L’Avare
d’après Molière
Compagnie Tabola Rassa
Mise en scène de Miquel Gallardo et Olivier Benoit
Bien de l’eau a coulé sous les ponts depuis la toute première représentation de « l’Avare », comédie de Molière, en 1668 au Théâtre du Palais Royal.
Depuis quelques années maintes versions modernisées nous ont été versées, Molière étant intemporel. Mais l’adaptation de Tabola Rassa, d’une grande originalité fera couler beaucoup d’encre tant elle est loufoque.
Voilà une grande farce sur trame du texte du grand maître où l’or si cher à Harpagon est remplacé par l’eau, un bien qui nous est de plus en plus précieux et qui avec la pollution et le réchauffement climatique risque de devenir denrée rare. Il nous faut donc l’économiser.
Dans la mise en scène de Miquel Gallardo, point d’acteurs. Olivier Benoît et Jean Baptiste Fontanarosa manipulent avec brio des marionnettes composées de chiffons et d’articles divers de plomberie (tuyaux, robinets, syphons etc.) et prêtent leurs voix sous différentes intonations aux personnages, ceci avec une grande virtuosité.
Pas de décors si ce n’est une grande table sur laquelle évoluent les poupées de chiffons, creusée en son centre pour recevoir la précieuse eau, et de beaux jeux de lumière.

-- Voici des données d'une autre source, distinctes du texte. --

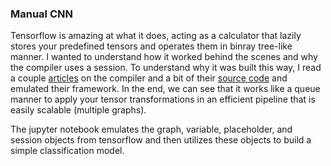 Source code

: ### Manual CNN

Tensorflow is amazing at what it does, acting as a calculator that lazily stores your predefined tensors and operates them in binray tree-like manner. 
I wanted to understand how it worked behind the scenes and why the compiler uses a session.
To understand why it was built this way, I read a couple [articles](https://medium.com/tensorflow/mlir-a-new-intermediate-representation-and-compiler-framework-beba999ed18d)
on the compiler and a bit of their [source code](https://github.com/tensorflow/tensorflow/tree/master/tensorflow/python/compiler/xla) and
emulated their framework. In the end, we can see that it works like a queue manner to apply your tensor transformations in an efficient pipeline that is easily scalable (multiple graphs). 

The jupyter notebook emulates the graph, variable, placeholder, and session objects from tensorflow and then utilizes these objects to build a simple classification model.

Lully au clavecin pour ouvrir le spectacle et marquer la fin des actes, histoire de nous rappeler que Molière est bien là.
Harpagon est un vieux robinet vêtu d’une serpillère échevelée, le nez parfois bouché par un surplus de calcaire. De cassette il n’a point mais une vaste citerne dans laquelle goutte à goutte il fait couler son précieux trésor.

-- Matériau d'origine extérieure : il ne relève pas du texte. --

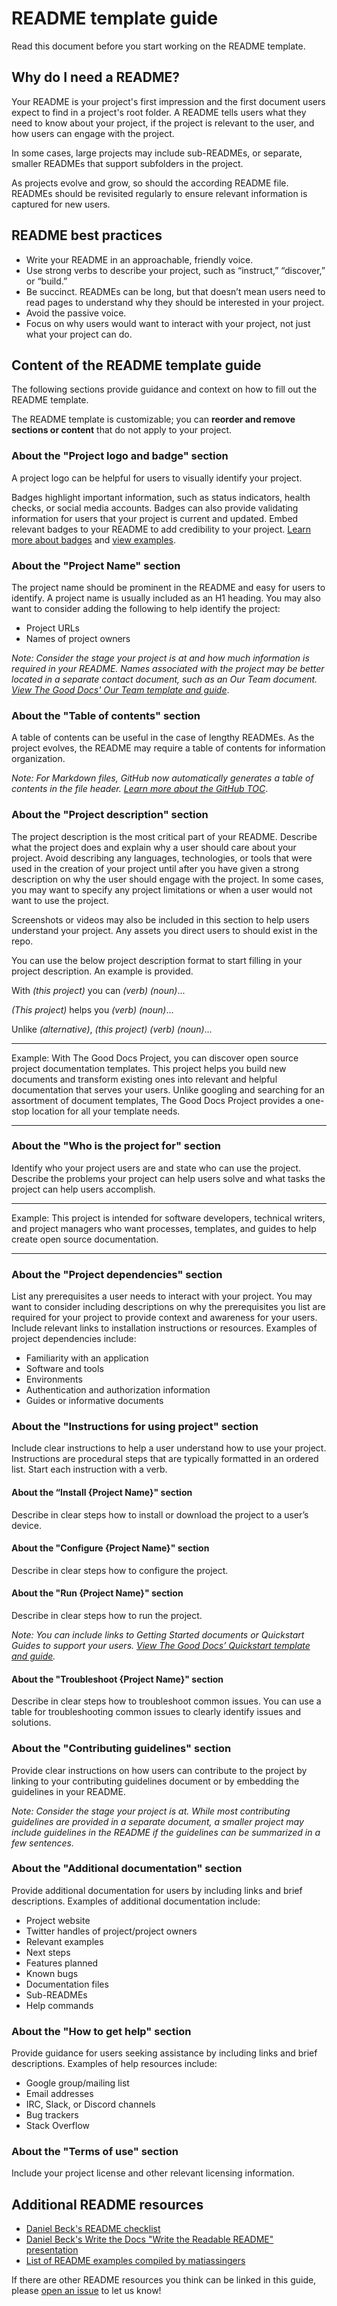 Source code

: # README template guide
Read this document before you start working on the README template.

## Why do I need a README?
Your README is your project's first impression and the first document users expect to find in a project's root folder. A README tells users what they need to know about your project, if the project is relevant to the user, and how users can engage with the project.

In some cases, large projects may include sub-READMEs, or separate, smaller READMEs that support subfolders in the project.

As projects evolve and grow, so should the according README file. READMEs should be revisited regularly to ensure relevant information is captured for new users.


## README best practices
* Write your README in an approachable, friendly voice.
* Use strong verbs to describe your project, such as “instruct,” “discover,” or “build.”
* Be succinct. READMEs can be long, but that doesn’t mean users need to read pages to understand why they should be interested in your project. 
* Avoid the passive voice.
* Focus on why users would want to interact with your project, not just what your project can do.


## Content of the README template guide
The following sections provide guidance and context on how to fill out the README template.

The README template is customizable; you can **reorder and remove sections or content** that do not apply to your project.


### About the "Project logo and badge" section
A project logo can be helpful for users to visually identify your project.

Badges highlight important information, such as status indicators, health checks, or social media accounts. Badges can also provide validating information for users that your project is current and updated. Embed relevant badges to your README to add credibility to your project. [Learn more about badges](https://github.com/badges/shields) and [view examples](https://github.com/dwyl/repo-badges).


### About the "Project Name" section
The project name should be prominent in the README and easy for users to identify. A project name is usually included as an H1 heading. You may also want to consider adding the following to help identify the project:

* Project URLs
* Names of project owners

_Note: Consider the stage your project is at and how much information is required in your README. Names associated with the project may be better located in a separate contact document, such as an Our Team document. [View The Good Docs' Our Team template and guide](https://gitlab.com/tgdp/templates/-/tree/main/our-team)_.


### About the "Table of contents" section
A table of contents can be useful in the case of lengthy READMEs. As the project evolves, the README may require a table of contents for information organization.

_Note: For Markdown files, GitHub now automatically generates a table of contents in the file header. [Learn more about the GitHub TOC](https://github.blog/changelog/2021-04-13-table-of-contents-support-in-markdown-files/)_.


### About the "Project description" section
The project description is the most critical part of your README. Describe what the project does and explain why a user should care about your project. Avoid describing any languages, technologies, or tools that were used in the creation of your project until after you have given a strong description on why the user should engage with the project. In some cases, you may want to specify any project limitations or when a user would not want to use the project. 

Screenshots or videos may also be included in this section to help users understand your project. Any assets you direct users to should exist in the repo.

You can use the below project description format to start filling in your project description. An example is provided.

With _(this project)_ you can _(verb)_ _(noun)_...

_(This project)_ helps you _(verb)_ _(noun)_...

Unlike _(alternative)_, _(this project)_ _(verb)_ _(noun)_...

---

Example: With The Good Docs Project, you can discover open source project documentation templates. This project helps you build new documents and transform existing ones into relevant and helpful documentation that serves your users. Unlike googling and searching for an assortment of document templates, The Good Docs Project provides a one-stop location for all your template needs.

---


### About the "Who is the project for" section
Identify who your project users are and state who can use the project. Describe the problems your project can help users solve and what tasks the project can help users accomplish.

---

Example: This project is intended for software developers, technical writers, and project managers who want processes, templates, and guides to help create open source documentation.

---


### About the "Project dependencies" section
List any prerequisites a user needs to interact with your project. You may want to consider including descriptions on why the prerequisites you list are required for your project to provide context and awareness for your users. Include relevant links to installation instructions or resources. Examples of project dependencies include: 
* Familiarity with an application
* Software and tools 
* Environments 
* Authentication and authorization information
* Guides or informative documents


### About the "Instructions for using project" section
Include clear instructions to help a user understand how to use your project. Instructions are procedural steps that are typically formatted in an ordered list. Start each instruction with a verb.


#### About the “Install {Project Name}" section
Describe in clear steps how to install or download the project to a user’s device. 


#### About the "Configure {Project Name}" section
Describe in clear steps how to configure the project.


#### About the "Run {Project Name}" section
Describe in clear steps how to run the project.

_Note: You can include links to Getting Started documents or Quickstart Guides to support your users. [View The Good Docs’ Quickstart template and guide](https://gitlab.com/tgdp/templates/-/tree/main/quickstarts)._


#### About the "Troubleshoot {Project Name}" section
Describe in clear steps how to troubleshoot common issues. You can use a table for troubleshooting common issues to clearly identify issues and solutions.


### About the "Contributing guidelines" section
Provide clear instructions on how users can contribute to the project by linking to your contributing guidelines document or by embedding the guidelines in your README.

_Note: Consider the stage your project is at. While most contributing guidelines are provided in a separate document, a smaller project may include guidelines in the README if the guidelines can be summarized in a few sentences._


### About the "Additional documentation" section
Provide additional documentation for users by including links and brief descriptions. Examples of additional documentation include:
* Project website
* Twitter handles of project/project owners
* Relevant examples
* Next steps
* Features planned
* Known bugs
* Documentation files
* Sub-READMEs
* Help commands


### About the "How to get help" section
Provide guidance for users seeking assistance by including links and brief descriptions. Examples of help resources include:
* Google group/mailing list
* Email addresses
* IRC, Slack, or Discord channels
* Bug trackers
* Stack Overflow


### About the "Terms of use" section
Include your project license and other relevant licensing information.


## Additional README resources
* [Daniel Beck's README checklist](https://github.com/ddbeck/readme-checklist/blob/main/checklist.md)
* [Daniel Beck's Write the Docs "Write the Readable README" presentation](https://www.writethedocs.org/videos/na/2016/write-the-readable-readme-daniel-beck/)
* [List of README examples compiled by matiassingers](https://github.com/matiassingers/awesome-readme)

If there are other README resources you think can be linked in this guide, please [open an issue](https://gitlab.com/tgdp/templates/-/issues) to let us know!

La célèbre réplique de Valère : « Il faut manger pour vivre et non vivre pour manger » est devenue : « Il faut boire pour vivre et non vivre pour boire » !

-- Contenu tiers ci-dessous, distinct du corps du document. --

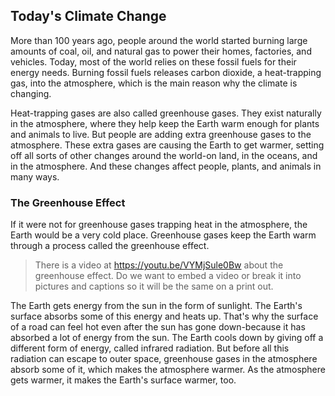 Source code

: ## Today's Climate Change

More than 100 years ago, people around the world started burning large amounts of coal, oil, and natural gas to power their homes, factories, and vehicles. Today, most of the world relies on these fossil fuels for their energy needs. Burning fossil fuels releases carbon dioxide, a heat-trapping gas, into the atmosphere, which is the main reason why the climate is changing.

Heat-trapping gases are also called greenhouse gases. They exist naturally in the atmosphere, where they help keep the Earth warm enough for plants and animals to live. But people are adding extra greenhouse gases to the atmosphere. These extra gases are causing the Earth to get warmer, setting off all sorts of other changes around the world-on land, in the oceans, and in the atmosphere. And these changes affect people, plants, and animals in many ways.

### The Greenhouse Effect

If it were not for greenhouse gases trapping heat in the atmosphere, the Earth would be a very cold place. Greenhouse gases keep the Earth warm through a process called the greenhouse effect.

> There is a video at https://youtu.be/VYMjSule0Bw about the greenhouse effect. Do we want to embed a video or break it into pictures and captions so it will be the same on a print out.

The Earth gets energy from the sun in the form of sunlight. The Earth's surface absorbs some of this energy and heats up. That's why the surface of a road can feel hot even after the sun has gone down-because it has absorbed a lot of energy from the sun. The Earth cools down by giving off a different form of energy, called infrared radiation. But before all this radiation can escape to outer space, greenhouse gases in the atmosphere absorb some of it, which makes the atmosphere warmer. As the atmosphere gets warmer, it makes the Earth's surface warmer, too.
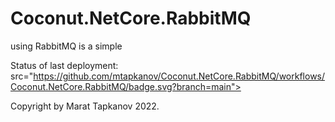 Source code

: # Coconut.NetCore.RabbitMQ
using RabbitMQ is a simple

Status of last deployment: <br>
<img> src="https://github.com/mtapkanov/Coconut.NetCore.RabbitMQ/workflows/Coconut.NetCore.RabbitMQ/badge.svg?branch=main"><br>

Copyright by Marat Tapkanov 2022.
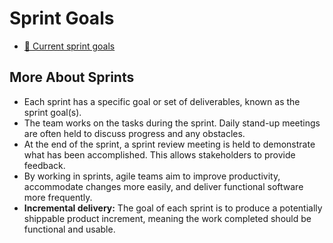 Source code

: # Sprint Goals

- [🏃 Current sprint goals](https://github.com/department-of-veterans-affairs/va.gov-team/blob/master/products/health-care/appointments/va-online-scheduling/initiatives/community-care-direct-scheduling/sprints/sprint-goals.md) 

## More About Sprints

- Each sprint has a specific goal or set of deliverables, known as the sprint goal(s).
- The team works on the tasks during the sprint. Daily stand-up meetings are often held to discuss progress and any obstacles.
- At the end of the sprint, a sprint review meeting is held to demonstrate what has been accomplished. This allows stakeholders to provide feedback.
- By working in sprints, agile teams aim to improve productivity, accommodate changes more easily, and deliver functional software more frequently.
- **Incremental delivery:** The goal of each sprint is to produce a potentially shippable product increment, meaning the work completed should be functional and usable.
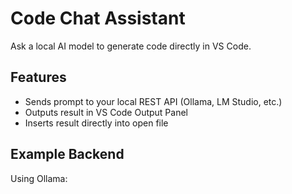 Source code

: # Code Chat Assistant

Ask a local AI model to generate code directly in VS Code.

## Features

- Sends prompt to your local REST API (Ollama, LM Studio, etc.)
- Outputs result in VS Code Output Panel
- Inserts result directly into open file

## Example Backend

Using Ollama:
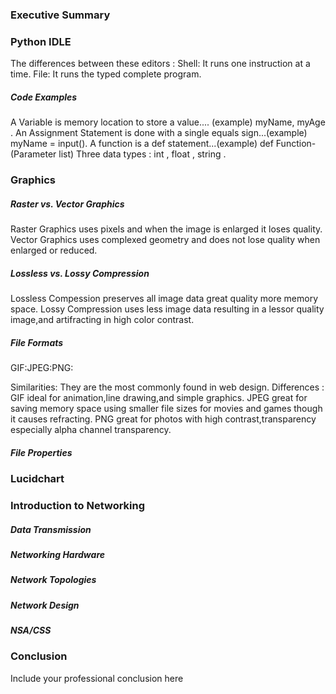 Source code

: ### Executive Summary 

### Python IDLE

The differences between these editors :
Shell: It runs one instruction at a time.
 File: It runs the typed complete program.
 
 

##### Code Examples

A Variable is memory location to store a value.... (example) myName, myAge .
An Assignment Statement is done with a single equals sign...(example)  myName = input().
A function is a def statement...(example) def Function-(Parameter list)
Three data types : int , float , string .


### Graphics

##### Raster vs. Vector Graphics

Raster Graphics uses pixels and when the image is enlarged  it loses quality.
Vector Graphics uses complexed geometry and does not lose quality when enlarged or reduced.



##### Lossless vs. Lossy Compression

Lossless Compession preserves all image data great quality more memory space.
Lossy Compression uses less image data resulting in a lessor quality image,and artifracting in high color contrast. 



##### File Formats

GIF:JPEG:PNG:

Similarities:  They are the most commonly found in web design.
Differences :  GIF ideal for animation,line drawing,and simple graphics. JPEG great for saving memory space using smaller file sizes for                movies and games though it causes refracting. PNG great for photos with high contrast,transparency especially alpha                      channel transparency.


##### File Properties

### Lucidchart

### Introduction to Networking
##### Data Transmission
##### Networking Hardware
##### Network Topologies
##### Network Design
##### NSA/CSS

### Conclusion
Include your professional conclusion here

La soif d’amour des deux couples d’amants s’étanche dans des ballets un soupçon érotiques sur fond de morceaux bien choisis de musique classique.
L’insolent La Flèche est soupçonné d’avoir vidé la citerne de son maître.
Maître Jacques prend l’accent d’un vendeur de sushis !
Le spectateur est aspergé de jeux de mots parfois subtils, souvent un peu lourds, des règlements de compte avec un théâtre concurrent ou avec les Gilets jaunes, un peu de publicité mal placée pour une marque de robinet ou une source d’eau minérale, bref une grande bouffonnerie que Molière aurait peut- être appréciée, qui sait ? mais dont on ne retire pas la morale attendue, à savoir économiser l’eau pour sauver notre planète.
Enfin c’est là un spectacle à voir de près et la structure du lieu s’y prêtait mal, comme sans doute maints théâtres où la pièce a été jouée.
Les acteurs sont partis sous une pluie d’applaudissements mais quelques spectateurs puristes n’ayant pu siroter la prose de Molière ou d’autres n’ayant pas assouvi leur soif d’écologie ont gardé leurs mains bien au sec au fond de leurs poches.
Saluons cependant la prestation remarquable des deux acteurs devenus manipulateurs malgré eux.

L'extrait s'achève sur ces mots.